►

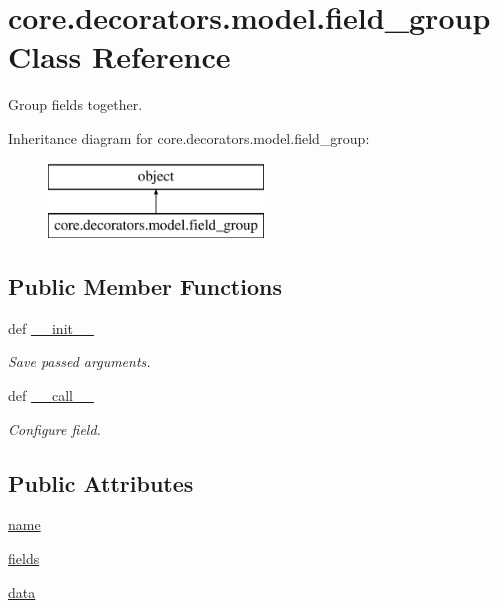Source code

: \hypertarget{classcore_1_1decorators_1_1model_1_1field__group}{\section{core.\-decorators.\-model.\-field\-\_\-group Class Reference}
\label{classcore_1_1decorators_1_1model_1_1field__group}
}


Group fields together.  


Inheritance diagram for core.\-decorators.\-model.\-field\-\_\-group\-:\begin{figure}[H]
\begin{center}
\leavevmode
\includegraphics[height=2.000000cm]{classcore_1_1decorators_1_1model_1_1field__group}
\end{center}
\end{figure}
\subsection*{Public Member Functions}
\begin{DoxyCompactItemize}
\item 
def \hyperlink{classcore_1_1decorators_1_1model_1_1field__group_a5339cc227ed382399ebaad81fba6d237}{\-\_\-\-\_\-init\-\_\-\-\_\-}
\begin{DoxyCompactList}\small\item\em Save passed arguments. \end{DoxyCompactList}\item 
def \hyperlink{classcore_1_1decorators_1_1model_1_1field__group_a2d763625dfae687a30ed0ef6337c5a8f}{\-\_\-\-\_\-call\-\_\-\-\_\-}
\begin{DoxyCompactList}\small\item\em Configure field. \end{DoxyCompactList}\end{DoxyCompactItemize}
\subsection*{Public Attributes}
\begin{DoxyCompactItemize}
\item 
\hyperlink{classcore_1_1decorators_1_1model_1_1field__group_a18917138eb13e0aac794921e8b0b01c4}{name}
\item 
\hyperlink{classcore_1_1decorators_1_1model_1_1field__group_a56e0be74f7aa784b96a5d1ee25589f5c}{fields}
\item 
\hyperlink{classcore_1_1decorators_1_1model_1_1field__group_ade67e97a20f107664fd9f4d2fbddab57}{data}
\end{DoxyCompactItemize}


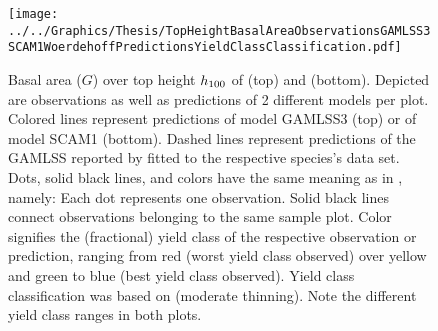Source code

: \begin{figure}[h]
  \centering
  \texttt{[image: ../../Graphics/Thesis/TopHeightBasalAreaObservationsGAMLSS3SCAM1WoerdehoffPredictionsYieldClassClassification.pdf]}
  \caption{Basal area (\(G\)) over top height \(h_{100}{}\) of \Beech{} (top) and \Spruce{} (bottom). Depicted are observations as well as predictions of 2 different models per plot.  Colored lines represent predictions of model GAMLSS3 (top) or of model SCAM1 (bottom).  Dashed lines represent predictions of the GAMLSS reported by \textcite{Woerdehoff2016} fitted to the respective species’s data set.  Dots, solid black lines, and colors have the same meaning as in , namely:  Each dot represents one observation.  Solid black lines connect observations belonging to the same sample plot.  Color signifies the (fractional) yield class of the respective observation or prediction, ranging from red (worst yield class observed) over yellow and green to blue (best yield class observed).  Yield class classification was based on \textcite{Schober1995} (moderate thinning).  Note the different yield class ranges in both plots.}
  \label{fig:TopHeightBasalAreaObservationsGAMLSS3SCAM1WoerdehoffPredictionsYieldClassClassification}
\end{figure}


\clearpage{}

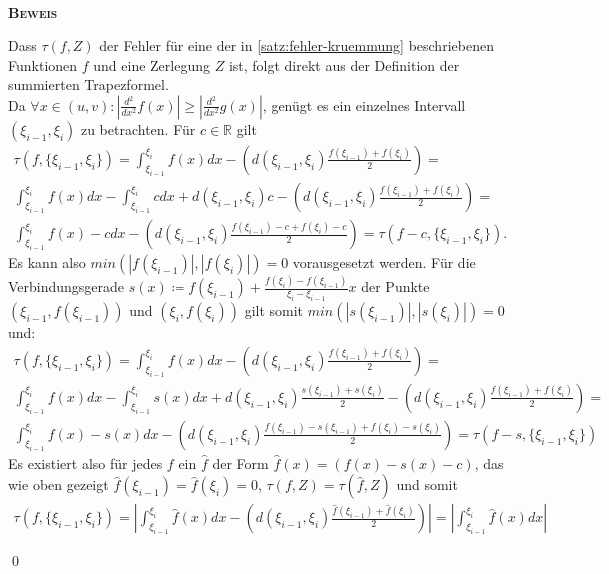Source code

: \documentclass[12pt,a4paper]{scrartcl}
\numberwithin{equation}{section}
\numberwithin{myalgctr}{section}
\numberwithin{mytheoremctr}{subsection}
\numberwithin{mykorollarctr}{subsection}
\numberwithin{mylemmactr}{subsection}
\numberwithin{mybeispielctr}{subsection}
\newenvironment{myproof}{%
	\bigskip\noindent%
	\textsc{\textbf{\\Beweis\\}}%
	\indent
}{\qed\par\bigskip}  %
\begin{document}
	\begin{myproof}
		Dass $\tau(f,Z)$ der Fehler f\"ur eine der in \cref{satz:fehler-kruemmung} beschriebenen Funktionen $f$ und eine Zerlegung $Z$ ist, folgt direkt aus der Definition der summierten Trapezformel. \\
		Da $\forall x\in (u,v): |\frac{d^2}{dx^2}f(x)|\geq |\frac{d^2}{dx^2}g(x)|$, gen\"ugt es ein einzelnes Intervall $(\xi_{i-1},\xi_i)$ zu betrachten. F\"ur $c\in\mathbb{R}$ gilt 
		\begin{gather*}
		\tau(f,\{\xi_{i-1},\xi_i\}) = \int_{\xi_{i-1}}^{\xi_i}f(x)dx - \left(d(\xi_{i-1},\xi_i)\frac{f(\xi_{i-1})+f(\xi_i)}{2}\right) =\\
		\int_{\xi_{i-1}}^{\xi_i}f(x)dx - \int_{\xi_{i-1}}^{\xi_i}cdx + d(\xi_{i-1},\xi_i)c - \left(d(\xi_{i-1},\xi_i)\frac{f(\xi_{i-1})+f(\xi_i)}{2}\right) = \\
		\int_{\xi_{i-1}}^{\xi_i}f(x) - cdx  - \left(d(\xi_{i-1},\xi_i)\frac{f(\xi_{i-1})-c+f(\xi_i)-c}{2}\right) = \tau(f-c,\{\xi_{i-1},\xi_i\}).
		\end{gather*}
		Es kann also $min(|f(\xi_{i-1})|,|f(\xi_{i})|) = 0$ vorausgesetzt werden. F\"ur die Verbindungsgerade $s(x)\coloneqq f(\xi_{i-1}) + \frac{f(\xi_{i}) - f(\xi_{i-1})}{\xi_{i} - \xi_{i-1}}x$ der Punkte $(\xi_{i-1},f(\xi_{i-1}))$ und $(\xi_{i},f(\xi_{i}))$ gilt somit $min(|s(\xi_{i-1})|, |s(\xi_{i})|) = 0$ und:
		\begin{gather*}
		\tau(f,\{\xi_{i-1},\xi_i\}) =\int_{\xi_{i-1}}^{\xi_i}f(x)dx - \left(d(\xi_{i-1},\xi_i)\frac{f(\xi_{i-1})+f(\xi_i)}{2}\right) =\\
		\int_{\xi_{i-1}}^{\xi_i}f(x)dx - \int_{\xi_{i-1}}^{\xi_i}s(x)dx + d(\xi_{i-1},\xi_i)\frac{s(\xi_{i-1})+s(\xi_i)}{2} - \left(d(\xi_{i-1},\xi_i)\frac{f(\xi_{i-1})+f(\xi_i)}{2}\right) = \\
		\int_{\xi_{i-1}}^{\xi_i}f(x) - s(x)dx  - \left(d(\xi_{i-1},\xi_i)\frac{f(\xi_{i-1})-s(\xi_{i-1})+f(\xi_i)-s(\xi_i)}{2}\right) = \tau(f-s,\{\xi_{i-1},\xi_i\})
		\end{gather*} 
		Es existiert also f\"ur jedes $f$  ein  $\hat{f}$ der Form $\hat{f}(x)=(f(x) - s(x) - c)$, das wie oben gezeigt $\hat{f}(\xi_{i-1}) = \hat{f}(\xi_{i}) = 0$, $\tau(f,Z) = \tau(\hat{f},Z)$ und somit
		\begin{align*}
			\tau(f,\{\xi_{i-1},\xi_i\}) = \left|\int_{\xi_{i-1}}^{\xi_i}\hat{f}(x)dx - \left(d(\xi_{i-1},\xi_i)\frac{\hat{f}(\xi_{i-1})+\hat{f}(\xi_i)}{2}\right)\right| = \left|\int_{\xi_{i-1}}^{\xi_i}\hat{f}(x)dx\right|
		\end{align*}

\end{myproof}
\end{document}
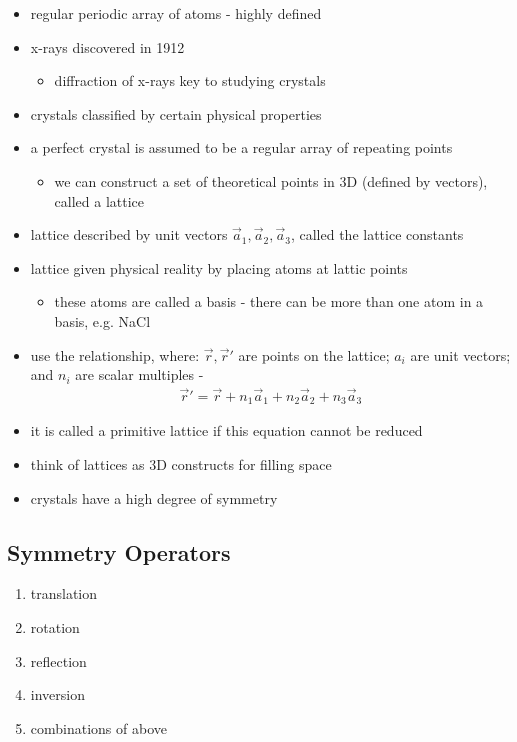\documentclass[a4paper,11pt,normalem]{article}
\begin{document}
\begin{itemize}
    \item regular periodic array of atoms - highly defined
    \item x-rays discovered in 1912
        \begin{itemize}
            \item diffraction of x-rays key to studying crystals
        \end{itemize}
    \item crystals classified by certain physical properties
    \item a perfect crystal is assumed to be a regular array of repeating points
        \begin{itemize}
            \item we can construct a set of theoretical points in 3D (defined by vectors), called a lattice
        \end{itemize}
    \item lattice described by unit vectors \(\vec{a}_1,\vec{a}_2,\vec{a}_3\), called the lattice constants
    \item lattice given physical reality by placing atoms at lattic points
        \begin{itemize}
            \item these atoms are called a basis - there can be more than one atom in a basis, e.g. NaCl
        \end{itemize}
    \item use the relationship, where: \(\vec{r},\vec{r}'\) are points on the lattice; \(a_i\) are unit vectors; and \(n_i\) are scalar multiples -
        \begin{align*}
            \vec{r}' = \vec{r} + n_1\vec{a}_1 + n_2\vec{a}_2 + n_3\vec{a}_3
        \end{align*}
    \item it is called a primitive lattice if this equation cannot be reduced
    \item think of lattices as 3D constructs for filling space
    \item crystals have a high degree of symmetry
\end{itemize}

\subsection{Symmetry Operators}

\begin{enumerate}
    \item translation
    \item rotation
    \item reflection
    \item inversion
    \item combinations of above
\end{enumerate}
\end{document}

◄

Everything from the first line of the entries through the line containing "Inheritance diagram for" is to be transcribed exactly; the pictures are not.

== Reply to the exercise ==
Source code

: \hypertarget{classcore_1_1decorators_1_1model_1_1field__group}{\section{core.\-decorators.\-model.\-field\-\_\-group Class Reference}
\label{classcore_1_1decorators_1_1model_1_1field__group}
}


Group fields together.  


Inheritance diagram for core.\-decorators.\-model.\-field\-\_\-group\-:\begin{figure}[H]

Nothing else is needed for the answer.